Feature image: Wikimedia Commons
Many businesses establish themselves with strong ethical principles, but committing to a wholly ethical business plan has its difficulties…
The H&M group started as a single womenswear store in Sweden in 1947, and has grown into six fashion brands and 4,351 stores in 64 markets both online and in store.
Named as one of the world’s most ethical companies in 2016 by Ethisphere, H&M aim to make ‘sustainable, good quality fashion accessible to as many people as possible’. The company is dedicated to creating a better future for fashion, using both their brand reach to drive development towards a more circular and inclusive fashion industry.
They are dedicated environmentalists, utilising renewable resources to produce their electricity and transporting goods by rail and sea to reduce carbon dioxide production. They are also one of the world’s biggest buyers of organic cotton.

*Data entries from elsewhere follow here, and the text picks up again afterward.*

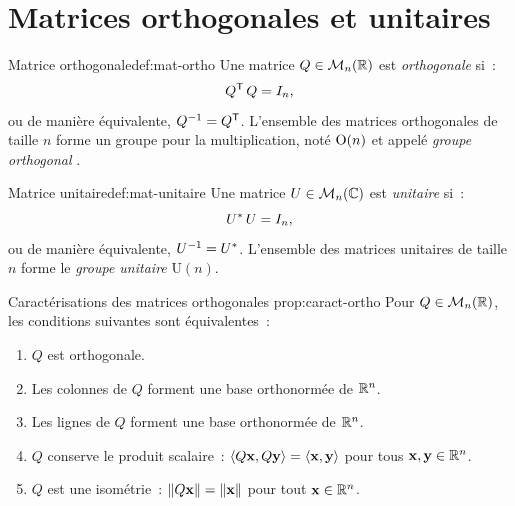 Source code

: \section{Matrices orthogonales et unitaires}\label{sec:ortho-unitaire}

\begin{definition}{Matrice orthogonale}{def:mat-ortho}
  Une matrice $Q\in\Mat_n(\R)$ est \emph{orthogonale} si~:
  \[
    \transpose{Q}\,Q=I_n,
  \]
  ou de manière équivalente, $\inv{Q}=\transpose{Q}$. L'ensemble des
  matrices orthogonales de taille $n$ forme un groupe pour la
  multiplication, noté $\Orth(n)$ et appelé \emph{groupe orthogonal}%
  .
\end{definition}

\begin{definition}{Matrice unitaire}{def:mat-unitaire}
  Une matrice $U\in\Mat_n(\C)$ est \emph{unitaire} si~:
  \[
    \hermit{U}\,U=I_n,
  \]
  ou de manière équivalente, $\inv{U}=\hermit{U}$. L'ensemble des
  matrices unitaires de taille $n$ forme le \emph{groupe unitaire}
  $\mathrm{U}(n)$.
\end{definition}

\begin{proposition}{Caractérisations des matrices orthogonales}%
{prop:caract-ortho}
  Pour $Q\in\Mat_n(\R)$, les conditions suivantes sont équivalentes~:
  \begin{enumerate}[label=(\roman*)]
    \item $Q$ est orthogonale.
    \item Les colonnes de $Q$ forment une base orthonormée de $\R^n$.
    \item Les lignes de $Q$ forment une base orthonormée de $\R^n$.
    \item $Q$ conserve le produit scalaire~:
      $\inner{Q\vec{x},Q\vec{y}}=\inner{\vec{x},\vec{y}}$ pour tous
      $\vec{x},\vec{y}\in\R^n$.
    \item $Q$ est une isométrie~:
      $\norm{Q\vec{x}}=\norm{\vec{x}}$ pour tout $\vec{x}\in\R^n$.
  \end{enumerate}
\end{proposition}

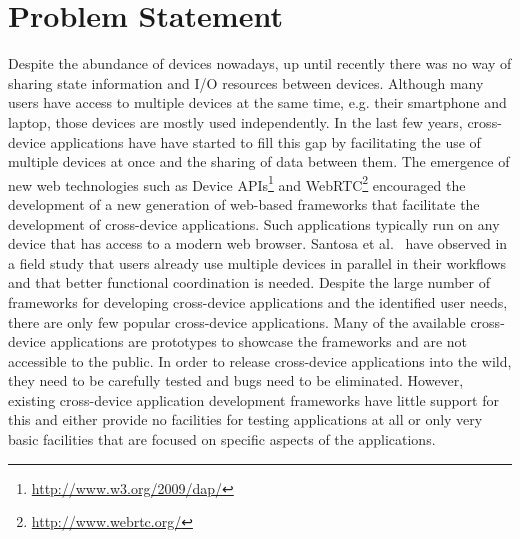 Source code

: \section{Problem Statement}

Despite the abundance of devices nowadays, up until recently there was no way of sharing state information and I/O resources between devices. Although many users have access to multiple devices at the same time, e.g. their smartphone and laptop, those devices are mostly used independently. In the last few years, cross-device applications have have started to fill this gap by facilitating the use of multiple devices at once and the sharing of data between them. The emergence of new web technologies such as Device APIs\footnote{\url{http://www.w3.org/2009/dap/}} and WebRTC\footnote{\url{http://www.webrtc.org/}} encouraged the development of a new generation of web-based frameworks that facilitate the development of cross-device applications. Such applications typically run on any device that has access to a modern web browser. Santosa et al.~\cite{santosa2013} have observed in a field study that users already use multiple devices in parallel in their workflows and that better functional coordination is needed. Despite the large number of frameworks for developing cross-device applications and the identified user needs, there are only few popular cross-device applications. Many of the available cross-device applications are prototypes to showcase the frameworks and are not accessible to the public. In order to release cross-device applications into the wild, they need to be carefully tested and bugs need to be eliminated. However, existing cross-device application development frameworks have little support for this and either provide no facilities for testing applications at all or only very basic facilities that are focused on specific aspects of the applications.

However, this accolade has seen considerable backlash, as H&M clothing is produced in factories in some of the poorest areas on earth.
People are struggling to accept that a company that utilises sweatshops in the production of its clothing could be an ethical company.
Machinists work long hours for minimal pay and although H&M conduct both announced and unannounced checks for underage workers, they cannot guarantee every worker is of legal working age.
Their factories’ poor safety standards mean there is little regulation on the conditions under which employees are working and the factories themselves are prone to accidents. In 2010, a fire swept a H&M factory in Bangladesh, killing 21 workers.
“We’re such a huge company operating in very challenging conditions,” said Helena Helmersson, head of sustainability for H&M.“What I can say is that we do the best we can with a lot of resources and a clear direction of what we are supposed to do. We’re working really hard.”